My day at Reiff in 2012 was pretty special, but climbing Bombadil on my own in 2019 after coming off the back of a bad wrist break was a personal highpoint. The self reliance and isolation really summed up much of my 15 years developing in the UK.
I've been forced into esoteric margins by the location of the best quality bouldering challenges the UK has. So it felt like entirely my own self-created conflict that I had to rise to, it is the embodiment of everything I’ve ever looked for in terms of difficulty and line, it felt like the only time I really had to give everything mentally and physically with no real safety reserve, in between a day job and two young kids it took some pulling off and breaking of mental barriers.

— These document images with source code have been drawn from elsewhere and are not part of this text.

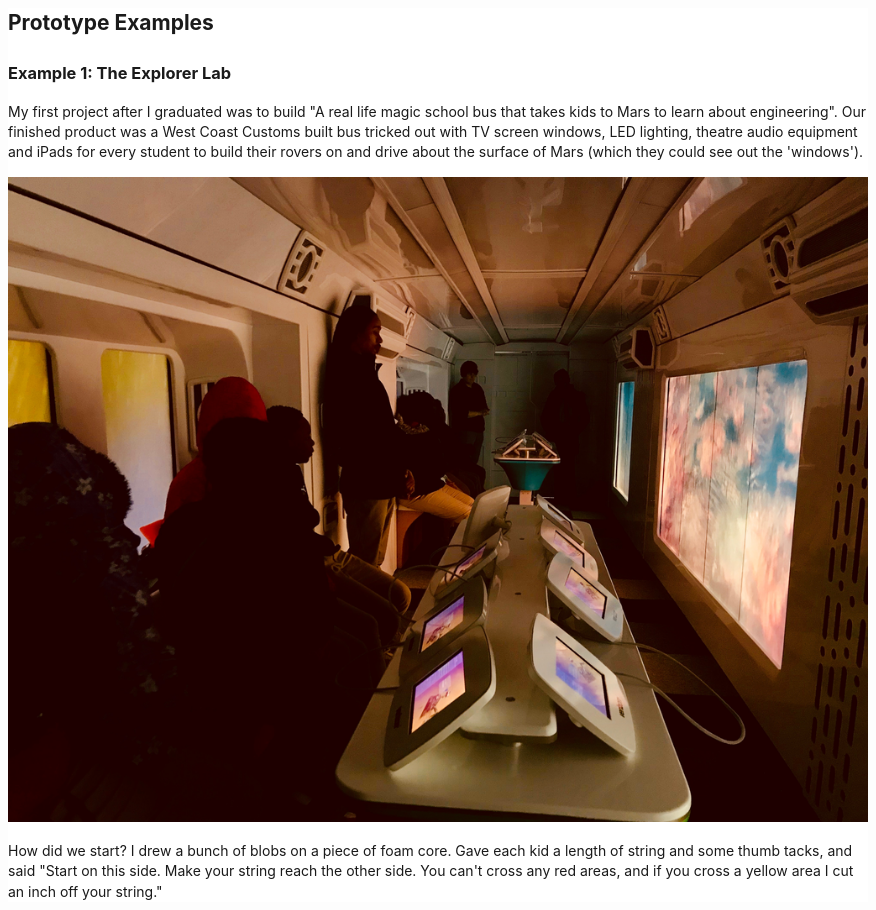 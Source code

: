 ## Prototype Examples

### Example 1: The Explorer Lab

My first project after I graduated was to build "A real life magic school bus that takes kids to Mars to learn about engineering". Our finished product was a West Coast Customs built bus tricked out with TV screen windows, LED lighting, theatre audio equipment and iPads for every student to build their rovers on and drive about the surface of Mars (which they could see out the 'windows').

![Explorer Lab](/assets/images/explorerlab_hero.jpeg)

How did we start? I drew a bunch of blobs on a piece of foam core. Gave each kid a length of string and some thumb tacks, and said "Start on this side. Make your string reach the other side. You can't cross any red areas, and if you cross a yellow area I cut an inch off your string."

It felt like I had achieved personal excellence, but victory wasn't a factor as I knew it was already a lonely stage in a pursuit that's still not understood at all by most members of the public, no medals or trumpets on offer, just deep satisfaction of doing my best work on a worthy canvas.
The fact that I did it all off my own back without so much as a spotter was part of that. Climbing close to the limits of human capability at 8m high on a truly incredible bit of climbing and subtle features is something I doubt will happen again in my backyard at that quality, height and difficulty, I’ll always appreciate knowing what that top gear feels like, if only for a moment.

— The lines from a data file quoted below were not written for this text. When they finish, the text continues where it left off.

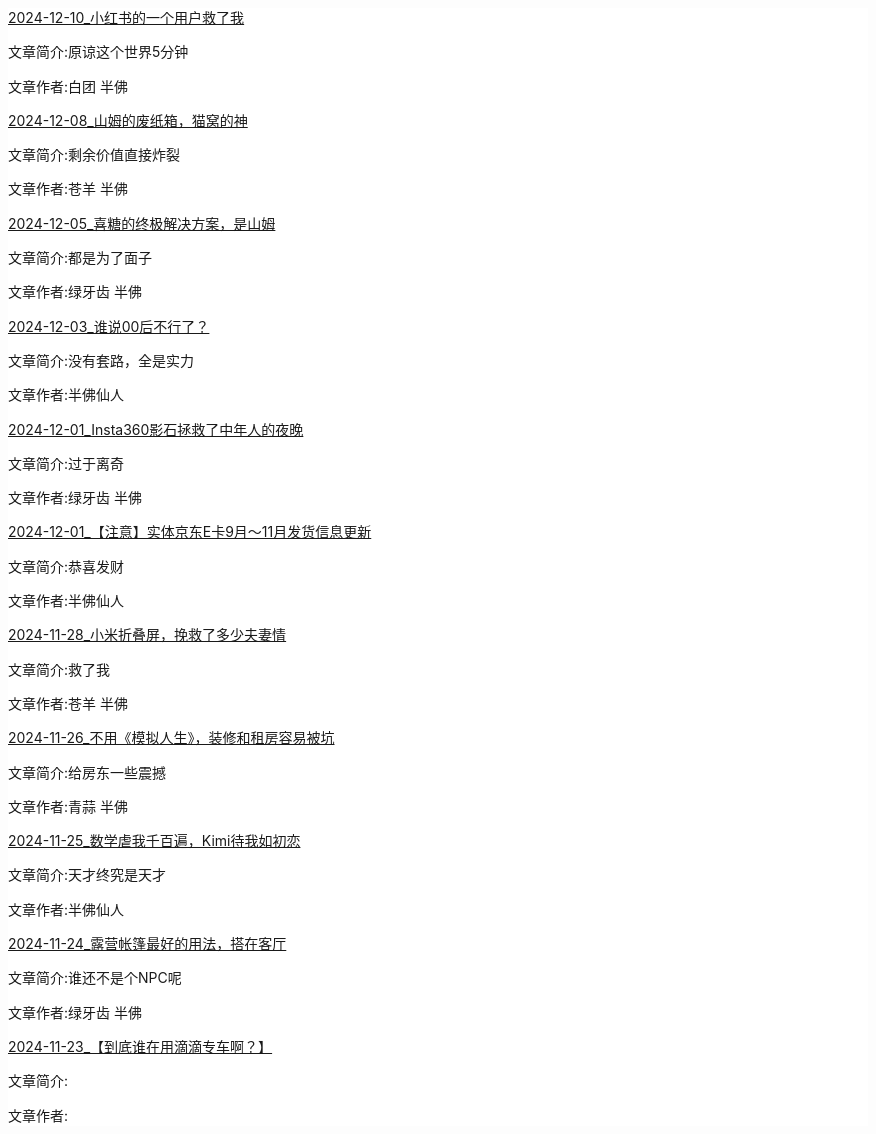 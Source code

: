 [2024-12-10_小红书的一个用户救了我](https://mp.weixin.qq.com/s/sU3pT4f5jwKCLa6jK5032A)

文章简介:原谅这个世界5分钟

文章作者:白团  半佛

[2024-12-08_山姆的废纸箱，猫窝的神](https://mp.weixin.qq.com/s/mOHGmXMkP9q6ad7w2h33-A)

文章简介:剩余价值直接炸裂

文章作者:苍羊  半佛

[2024-12-05_喜糖的终极解决方案，是山姆](https://mp.weixin.qq.com/s/omzQ8GNCSy_mpl3kDt30dQ)

文章简介:都是为了面子

文章作者:绿牙齿  半佛

[2024-12-03_谁说00后不行了？](https://mp.weixin.qq.com/s/tpq2-oMx28hhEApgtObqmA)

文章简介:没有套路，全是实力

文章作者:半佛仙人

[2024-12-01_Insta360影石拯救了中年人的夜晚](https://mp.weixin.qq.com/s/oVW4c-D5XLt9CCT02U2tbg)

文章简介:过于离奇

文章作者:绿牙齿  半佛

[2024-12-01_【注意】实体京东E卡9月～11月发货信息更新](https://mp.weixin.qq.com/s/aFNB53lohfv9vnsxgLjPeA)

文章简介:恭喜发财

文章作者:半佛仙人

[2024-11-28_小米折叠屏，挽救了多少夫妻情](https://mp.weixin.qq.com/s/n8IxwNTlv4L0lfYyiAS6dg)

文章简介:救了我

文章作者:苍羊  半佛

[2024-11-26_不用《模拟人生》，装修和租房容易被坑](https://mp.weixin.qq.com/s/m23yMAYM6A1AttgM5tt0hg)

文章简介:给房东一些震撼

文章作者:青蒜  半佛

[2024-11-25_数学虐我千百遍，Kimi待我如初恋](https://mp.weixin.qq.com/s/TAuKWQ3POw2vwUF94Iftvw)

文章简介:天才终究是天才

文章作者:半佛仙人

[2024-11-24_露营帐篷最好的用法，搭在客厅](https://mp.weixin.qq.com/s/gkr1gPME0dq6nq_cIPzzdg)

文章简介:谁还不是个NPC呢

文章作者:绿牙齿  半佛

[2024-11-23_【到底谁在用滴滴专车啊？】](https://mp.weixin.qq.com/s/YcWMUhOPV29OokZeBxfAtQ)

文章简介:

文章作者:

What do you do away from your sport?
85% of my life is away from my hobby, I’ve never been an athlete or had a coach etc, I’m just a good local hobbyist who pays attention to the details. So work, family, normal person stuff. If I get time for other sports then I like trail running and swimming.
I spend a lot of time about 4 miles from the road developing climbs for my own enjoyment. As that is only as far as you can get in England I'd say I know a bit about where far is, it's a lonely place with 0.0001% of the nation's visitors. No place really is too far in this country for me to climb at.

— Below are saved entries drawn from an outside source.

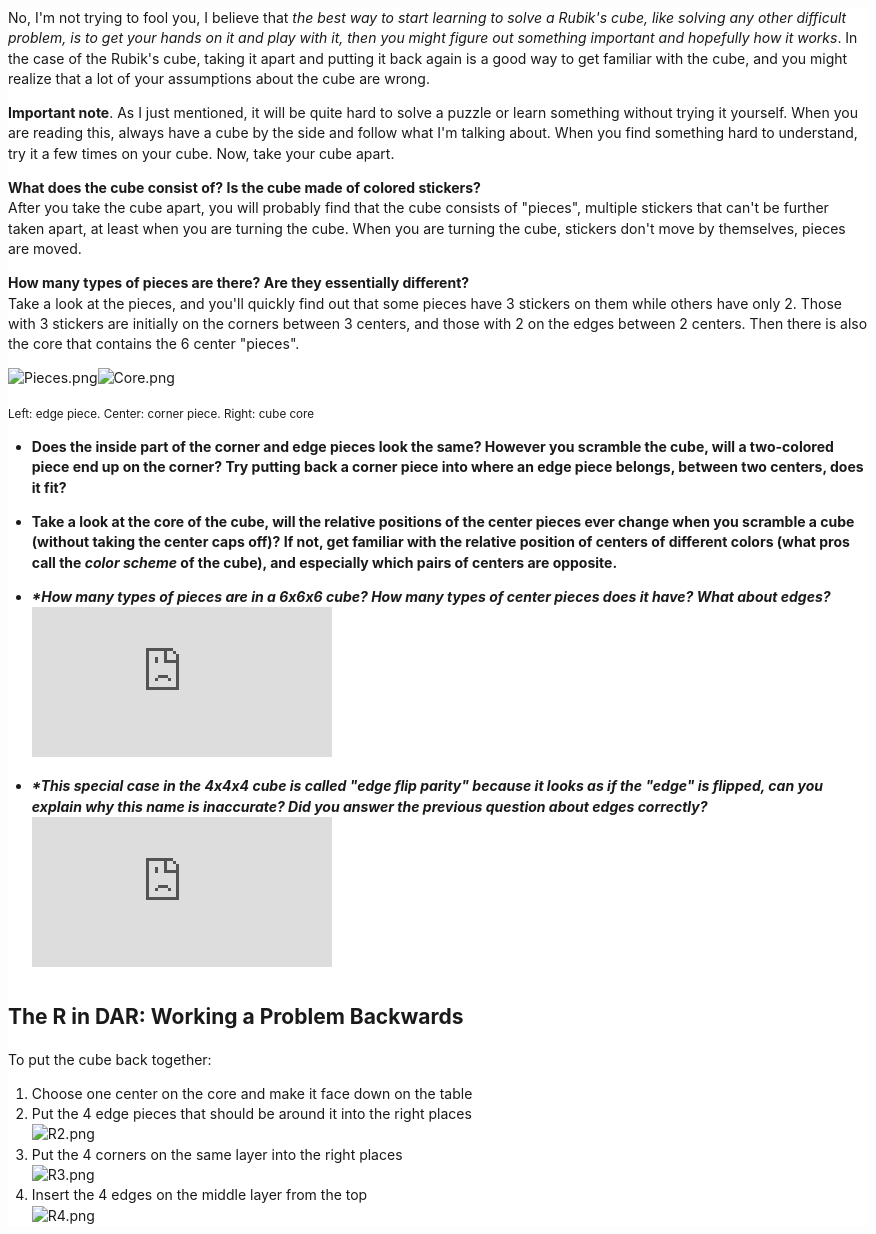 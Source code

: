 No, I'm not trying to fool you, I believe that *the best way to start learning to solve a Rubik's cube, like solving any other difficult problem, is to get your hands on it and play with it, then you might figure out something important and hopefully how it works*. In the case of the Rubik's cube, taking it apart and putting it back again is a good way to get familiar with the cube, and you might realize that a lot of your assumptions about the cube are wrong. 

**Important note**. As I just mentioned, it will be quite hard to solve a puzzle or learn something without trying it yourself. When you are reading this, always have a cube by the side and follow what I'm talking about. When you find something hard to understand, try it a few times on your cube. Now, take your cube apart.

**What does the cube consist of? Is the cube made of colored stickers?**  
After you take the cube apart, you will probably find that the cube consists of "pieces", multiple stickers that can't be further taken apart, at least when you are turning the cube. When you are turning the cube, stickers don't move by themselves, pieces are moved.

**How many types of pieces are there? Are they essentially different?**  
Take a look at the pieces, and you'll quickly find out that some pieces have 3 stickers on them while others have only 2. Those with 3 stickers are initially on the corners between 3 centers, and those with 2 on the edges between 2 centers. Then there is also the core that contains the 6 center "pieces".

<img src="../_resources/Pieces.png" alt="Pieces.png" width="363" height="207" class="jop-noMdConv"><img src="../_resources/Core.png" alt="Core.png" width="306" height="285" class="jop-noMdConv">

<small>Left: edge piece. Center: corner piece. Right: cube core</small>

- **Does the inside part of the corner and edge pieces look the same? However you scramble the cube, will a two-colored piece end up on the corner? Try putting back a corner piece into where an edge piece belongs, between two centers, does it fit?**

- **Take a look at the core of the cube, will the relative positions of the center pieces ever change when you scramble a cube (without taking the center caps off)? If not, get familiar with the relative position of centers of different colors (what pros call the *color scheme* of the cube), and especially which pairs of centers are opposite.**

- ***\*How many types of pieces are in a 6x6x6 cube? How many types of center pieces does it have? What about edges?***  
  ![](https://cube.rider.biz/visualcube.php?fmt=svg&size=300&pzl=6&sch=wrgwww)

- ***\*This special case in the 4x4x4 cube is called "edge flip parity" because it looks as if the "edge" is flipped, can you explain why this name is inaccurate? Did you answer the previous question about edges correctly?***  
  ![](https://cube.rider.biz/visualcube.php?fmt=svg&size=300&pzl=4&fc=wwwwwwwwwwwwwggwrrrrrrrrrrrrrrrrgwwggggggggggggg)

## The R in DAR: Working a Problem Backwards

To put the cube back together:

1.  Choose one center on the core and make it face down on the table
2.  Put the 4 edge pieces that should be around it into the right places  
    <img src="../_resources/R2.png" alt="R2.png" width="295" height="306" class="jop-noMdConv">
3.  Put the 4 corners on the same layer into the right places  
    <img src="../_resources/R3.png" alt="R3.png" width="319" height="312" class="jop-noMdConv">
4.  Insert the 4 edges on the middle layer from the top  
    <img src="../_resources/R4.png" alt="R4.png" width="293" height="309" class="jop-noMdConv">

I'd love to imagine hopping about on Kerosene and diesel fuelled adventures enjoying my 1% privilege but in 2021 I'm more than happy just pottering about close to home on closer rocks using green electricity to get there. This is still a massive privilege and one that I appreciate every day, achieving happiness without just tonking away on the hydrocarbons to create it is a challenge I enjoy working towards in all areas in coming years, not just climbing.